Jumat, 15 April 2011

Nasib Sekolah Katolik Bagian #3

“Belajar dari Sekolah Muhammadiyah Kalimantan”

Sebelum membahas tentang membangun sekolah Katolik yang unggul, ada baiknya kita melihat beberapa contoh sekolah dengan kondisi yang serupa. Kali ini saya berbagi tentang sekolah yang berada di daerah pedalaman. Sekolah Muhammadiyah Sangata. Semoga menambah wawasan dan pemahaman kita tentang diluar sekolah Katolik. Kisah ini tentang perjuangan Joko Wahyono, bagaimana mengubah sekolah minus menjadi sekolah maju dan berhasil.

Berikut ini Kondisi sekolah Muhammadiyah Sangata tahun 1998
1. Yayasan Penyelenggara sekolah tidak kompeten
Struktur organisasi yayasan tidak berfungsi, beberapa personel mempunyai semangat yang tinggi, namun tidak memiliki kompentensi untuk memimpin penyelenggaraan sekolah. Dengan demikian organisasi berjalan datar dan apa adanya.

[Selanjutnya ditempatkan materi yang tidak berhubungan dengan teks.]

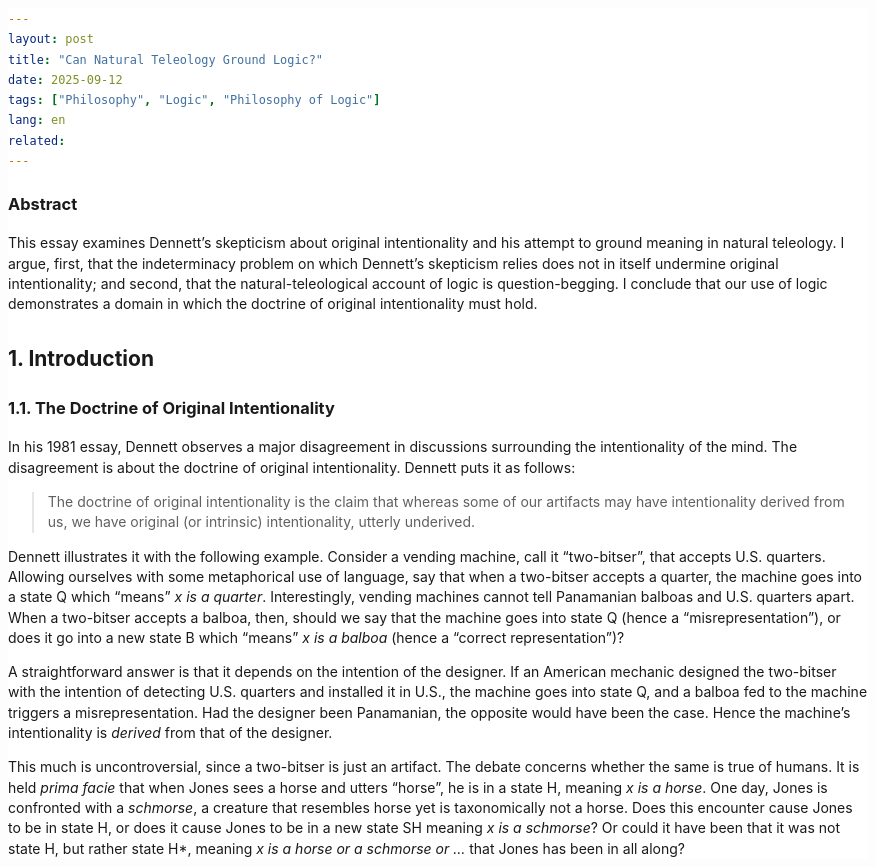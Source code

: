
```yaml
---
layout: post
title: "Can Natural Teleology Ground Logic?"
date: 2025-09-12
tags: ["Philosophy", "Logic", "Philosophy of Logic"]
lang: en
related:
---
```


### Abstract

This essay examines Dennett’s skepticism about original intentionality and his attempt to ground meaning in natural teleology. I argue, first, that the indeterminacy problem on which Dennett’s skepticism relies does not in itself undermine original intentionality; and second, that the natural-teleological account of logic is question-begging. I conclude that our use of logic demonstrates a domain in which the doctrine of original intentionality must hold.

## 1. Introduction

### 1.1. The Doctrine of Original Intentionality

In his 1981 essay, Dennett observes a major disagreement in discussions surrounding the intentionality of the mind. The disagreement is about the doctrine of original intentionality. Dennett puts it as follows:

> The doctrine of original intentionality is the claim that whereas some of our artifacts may have intentionality derived from us, we have original (or intrinsic) intentionality, utterly underived.
> 

Dennett illustrates it with the following example. Consider a vending machine, call it “two-bitser”, that accepts U.S. quarters. Allowing ourselves with some metaphorical use of language, say that when a two-bitser accepts a quarter, the machine goes into a state Q which “means” *x is a quarter*. Interestingly, vending machines cannot tell Panamanian balboas and U.S. quarters  apart. When a two-bitser accepts a balboa, then, should we say that the machine goes into state Q (hence a “misrepresentation”), or does it go into a new state B which “means” *x is a balboa* (hence a “correct representation”)?

A straightforward answer is that it depends on the intention of the designer. If an American mechanic designed the two-bitser with the intention of detecting U.S. quarters and installed it in U.S., the machine goes into state Q, and a balboa fed to the machine triggers a misrepresentation. Had the designer been Panamanian, the opposite would have been the case. Hence the machine’s intentionality is *derived* from that of the designer.

This much is uncontroversial, since a two-bitser is just an artifact. The debate concerns whether the same is true of humans. It is held *prima facie* that when Jones sees a horse and utters “horse”, he is in a state H, meaning *x is a horse*. One day, Jones is confronted with a *schmorse*, a creature that resembles horse yet is taxonomically not a horse. Does this encounter cause Jones to be in state H, or does it cause Jones to be in a new state SH meaning *x is a schmorse*? Or could it have been that it was not state H, but rather state H\*, meaning *x is a horse or a schmorse or …* that Jones has been in all along?


[^1]: That (1.3) cannot be the culprit, i.e. there cannot be indeterminacy in ascription of content to mental states (granted they exist) seems to be an *a priori* truth, for it should be content, if anything, that is the essential property of a mental state, and hence the basis for rigidly designating mental states.
[^2]: To put the matter more generally, it is held by some that “natural kinds” are categorically distinct; there cannot be a smooth transition from one kind to another (Ellis 2001). Under this assumption, indeterminacy problems restricted to natural kinds may allow deducing (2a) from (1a). Though I still think there is difficulty remaining, since the premise required to infer (2a) from (1a) is that there is *no* candidate for Jones’ mental state whose content is vague. This is much stronger than the statement that *some* candidates for Jones’ mental states correspond to natural kinds.
[^3]: If it helps one may think of such meaning as a decision tree allowing supervaluationistic truth value. The meaning — the decision tree — is quite definite; it simply has fuzzy values in some of its nodes.
[^4]: Although for convenience I am using symbols of formal logic for illustration, the symbols should be broadly construed as encompassing natural language. So ‘→’ also stands for  ‘implies’ and ‘if’, while $p \to q$ also stands for the English sentence “If p then q”. And for this reason, I will use the phrase “logical vocabulary” instead of “logical symbols”. 
[^5]: This point is also emphasised by Kripke: “The point is… that anything in my head leaves it undetermined what function 'plus' (as I use it) denotes... The sceptical problem indicates no vagueness in the concept of addition (in the way there is vagueness in the concept of greenness)… The sceptical point is something else.”
[^6]: The dot serves to distinguish the logical symbols of the target language from that of the metalanguage. So here, $\dot{\to}$ stands for ‘if’, as used by Alice.
[^7]: Dennett (1991) also notes the point, writing that "Even someone who… has seen the futility of correspondence theories of truth must accept the fact that within the natural ontological attitude we sometimes explain success by correspondence: one does better navigating off the coast of Maine when one uses an up-to-date nautical chart than one does when one uses a road map of Kansas. Why? Because the former accurately represents the hazards, markers, depths, and coastlines of the Maine coast, and the latter does not.”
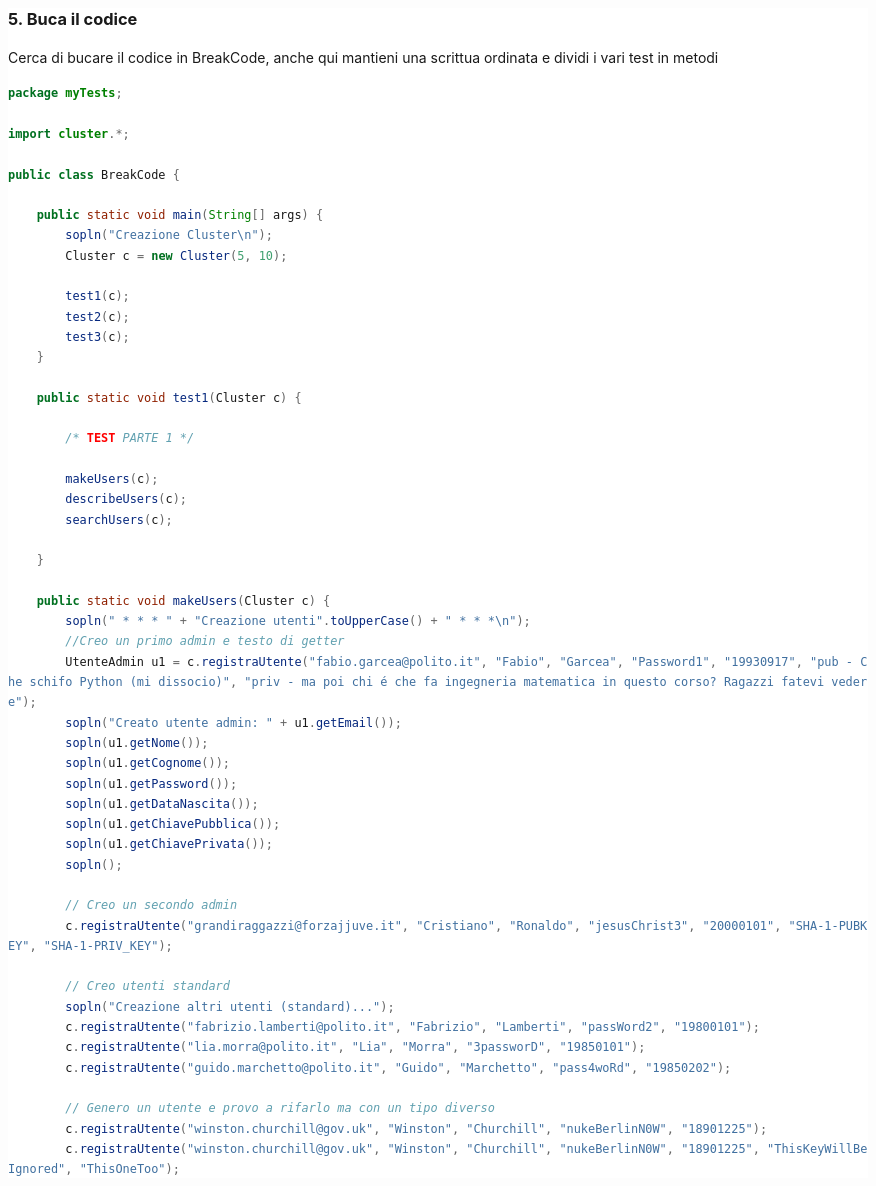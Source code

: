 ### 5. Buca il codice
Cerca di bucare il codice in BreakCode, anche qui mantieni una scrittua ordinata e dividi i vari test in metodi

```java
package myTests;

import cluster.*;

public class BreakCode {

	public static void main(String[] args) {
		sopln("Creazione Cluster\n");
		Cluster c = new Cluster(5, 10);
		
		test1(c);
		test2(c);
		test3(c);
	}
	
	public static void test1(Cluster c) {
		
		/* TEST PARTE 1 */
		
		makeUsers(c);
		describeUsers(c);
		searchUsers(c);
		
	}
	
	public static void makeUsers(Cluster c) {
		sopln(" * * * " + "Creazione utenti".toUpperCase() + " * * *\n");
		//Creo un primo admin e testo di getter
		UtenteAdmin u1 = c.registraUtente("fabio.garcea@polito.it", "Fabio", "Garcea", "Password1", "19930917", "pub - Che schifo Python (mi dissocio)", "priv - ma poi chi é che fa ingegneria matematica in questo corso? Ragazzi fatevi vedere");
		sopln("Creato utente admin: " + u1.getEmail());
		sopln(u1.getNome());
		sopln(u1.getCognome());
		sopln(u1.getPassword());
		sopln(u1.getDataNascita());
		sopln(u1.getChiavePubblica());
		sopln(u1.getChiavePrivata());
		sopln();
		
		// Creo un secondo admin
		c.registraUtente("grandiraggazzi@forzajjuve.it", "Cristiano", "Ronaldo", "jesusChrist3", "20000101", "SHA-1-PUBKEY", "SHA-1-PRIV_KEY");
		
		// Creo utenti standard
		sopln("Creazione altri utenti (standard)...");
		c.registraUtente("fabrizio.lamberti@polito.it", "Fabrizio", "Lamberti", "passWord2", "19800101");
		c.registraUtente("lia.morra@polito.it", "Lia", "Morra", "3passworD", "19850101");
		c.registraUtente("guido.marchetto@polito.it", "Guido", "Marchetto", "pass4woRd", "19850202");
		
		// Genero un utente e provo a rifarlo ma con un tipo diverso
		c.registraUtente("winston.churchill@gov.uk", "Winston", "Churchill", "nukeBerlinN0W", "18901225");
		c.registraUtente("winston.churchill@gov.uk", "Winston", "Churchill", "nukeBerlinN0W", "18901225", "ThisKeyWillBeIgnored", "ThisOneToo");
```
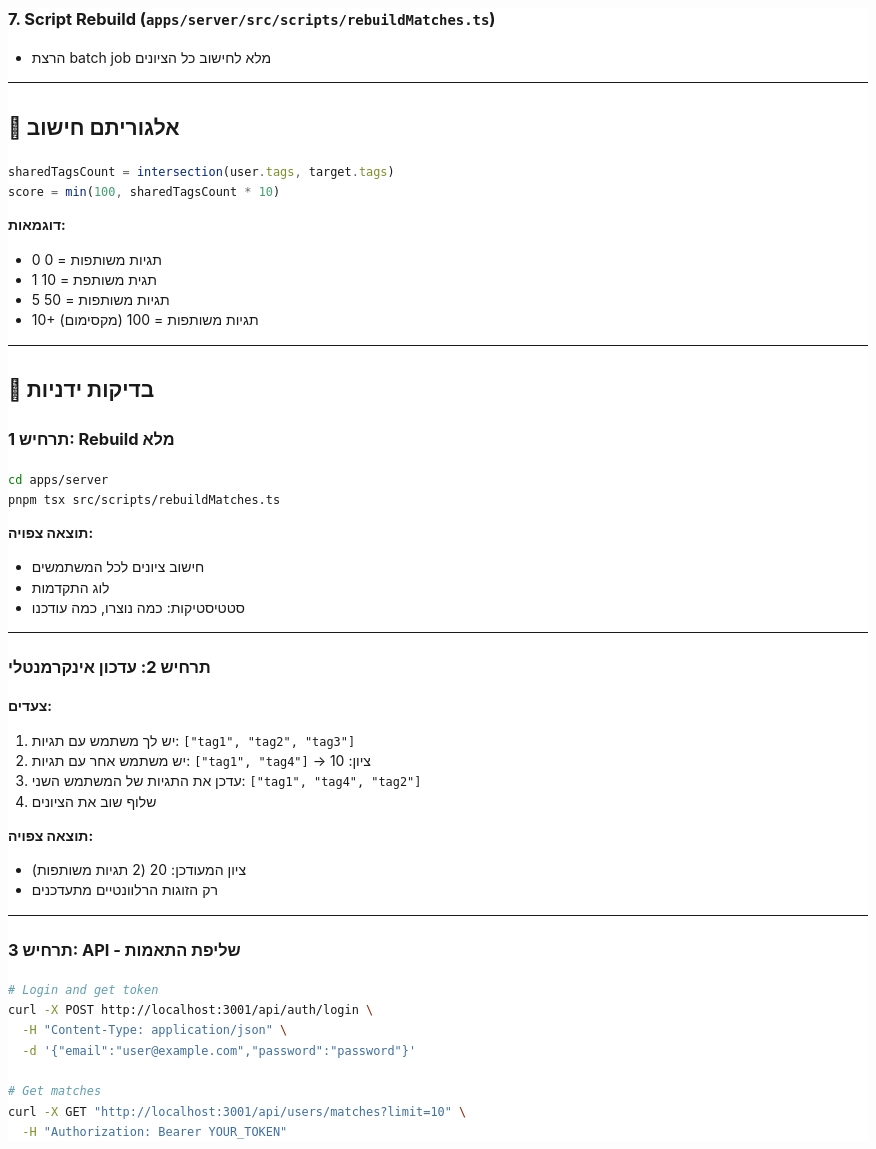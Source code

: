 ### 7. Script Rebuild (`apps/server/src/scripts/rebuildMatches.ts`)
- הרצת batch job מלא לחישוב כל הציונים

---

## 🔧 אלגוריתם חישוב

```typescript
sharedTagsCount = intersection(user.tags, target.tags)
score = min(100, sharedTagsCount * 10)
```

**דוגמאות:**
- 0 תגיות משותפות = 0
- 1 תגית משותפת = 10
- 5 תגיות משותפות = 50
- 10+ תגיות משותפות = 100 (מקסימום)

---

## 🧪 בדיקות ידניות

### תרחיש 1: Rebuild מלא
```bash
cd apps/server
pnpm tsx src/scripts/rebuildMatches.ts
```

**תוצאה צפויה:**
- חישוב ציונים לכל המשתמשים
- לוג התקדמות
- סטטיסטיקות: כמה נוצרו, כמה עודכנו

---

### תרחיש 2: עדכון אינקרמנטלי

**צעדים:**
1. יש לך משתמש עם תגיות: `["tag1", "tag2", "tag3"]`
2. יש משתמש אחר עם תגיות: `["tag1", "tag4"]` → ציון: 10
3. עדכן את התגיות של המשתמש השני: `["tag1", "tag4", "tag2"]`
4. שלוף שוב את הציונים

**תוצאה צפויה:**
- ציון המעודכן: 20 (2 תגיות משותפות)
- רק הזוגות הרלוונטיים מתעדכנים

---

### תרחיש 3: API - שליפת התאמות

```bash
# Login and get token
curl -X POST http://localhost:3001/api/auth/login \
  -H "Content-Type: application/json" \
  -d '{"email":"user@example.com","password":"password"}'

# Get matches
curl -X GET "http://localhost:3001/api/users/matches?limit=10" \
  -H "Authorization: Bearer YOUR_TOKEN"
```
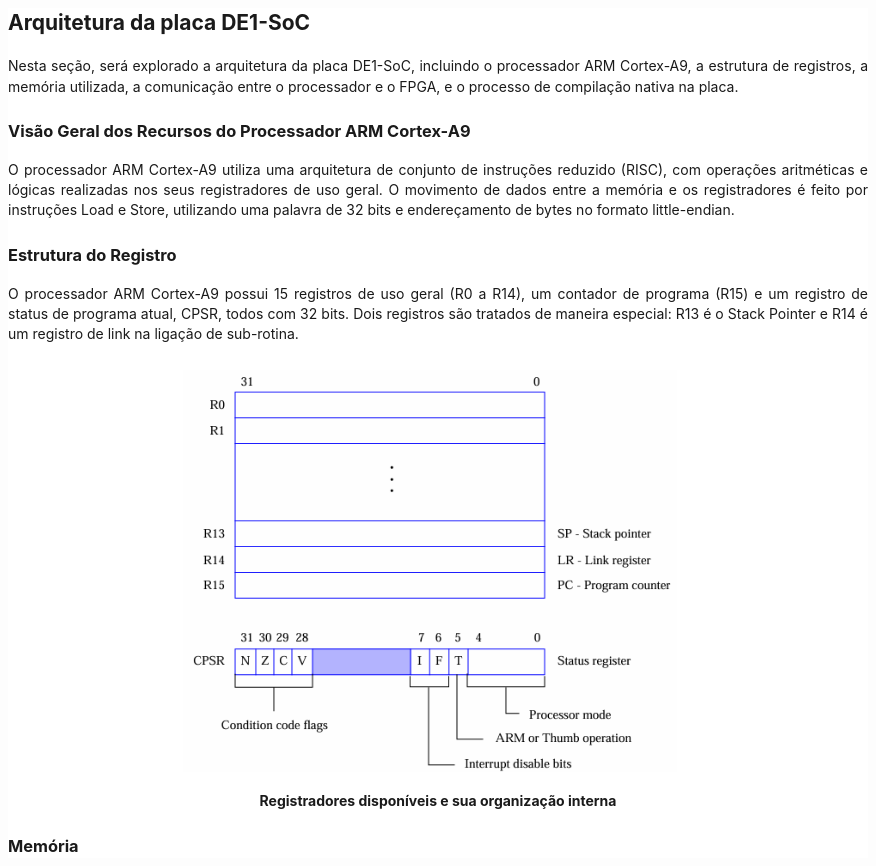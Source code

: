 </div>
</div>

<div id="arq_CPU"> 
<h2> Arquitetura da placa DE1-SoC</h2>
<div align="justify">

Nesta seção, será explorado a arquitetura da placa DE1-SoC, incluindo o processador ARM Cortex-A9, a estrutura de registros, a memória utilizada, a comunicação entre o processador e o FPGA, e o processo de compilação nativa na placa.

<h3>Visão Geral dos Recursos do Processador ARM Cortex-A9 </h3>

O processador ARM Cortex-A9 utiliza uma arquitetura de conjunto de instruções reduzido (RISC), com operações aritméticas e lógicas realizadas nos seus registradores de uso geral. O movimento de dados entre a memória e os registradores é feito por instruções Load e Store, utilizando uma palavra de 32 bits e endereçamento de bytes no formato little-endian.

<h3>Estrutura do Registro</h3>

O processador ARM Cortex-A9 possui 15 registros de uso geral (R0 a R14), um contador de programa (R15) e um registro de status de programa atual, CPSR, todos com 32 bits. Dois registros são tratados de maneira especial: R13 é o Stack Pointer e R14 é um registro de link na ligação de sub-rotina.

<p align="center">
  <img src="Imagens/reg.png" width = "600" />
</p>
<p align="center"><strong>Registradores disponíveis e sua organização interna</strong></p>

<h3>Memória</h3>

2. Bangunan sekolah terbatas dan memprihatinkan
Apakah anda sudah melihat film laskar pelangi? Gedung sekolah yang digambarkan dalam film tersebut mirip bangunan SD Muhammadiah Sangata. Satu gedung memiliki 5 ruang, 4 ruang digunakan kelas, sedangkan 1 ruang untuk kepala sekolah, ruang guru, tata usaha dan BP. SD memiliki 6 kelas siswa, sedangkan hanya ada 4 ruang kelas. Akibatnya ada 2 ruang kelas yang dipakai bersama dengan diberi sekat ruang. Sore harinya bangunan tersebut digunakan untuk SMP yang memiliki 3 kelas.

3. Lokal sekolah yang bermasalah
Bukan milik sendiri, tapi diakui milik wilayah Taman Nasional Kutei.

4. Keuangan kembang kempis
Sumber keuangan dari iuran SPP dan iuran simpatisan tidak dikelola dengan baik. Rata-rata jumlah murid per kelas 15 orang untuk SD dan SMP dengan SPP Rp. 5000 sampai Rp. 10.000/bulan.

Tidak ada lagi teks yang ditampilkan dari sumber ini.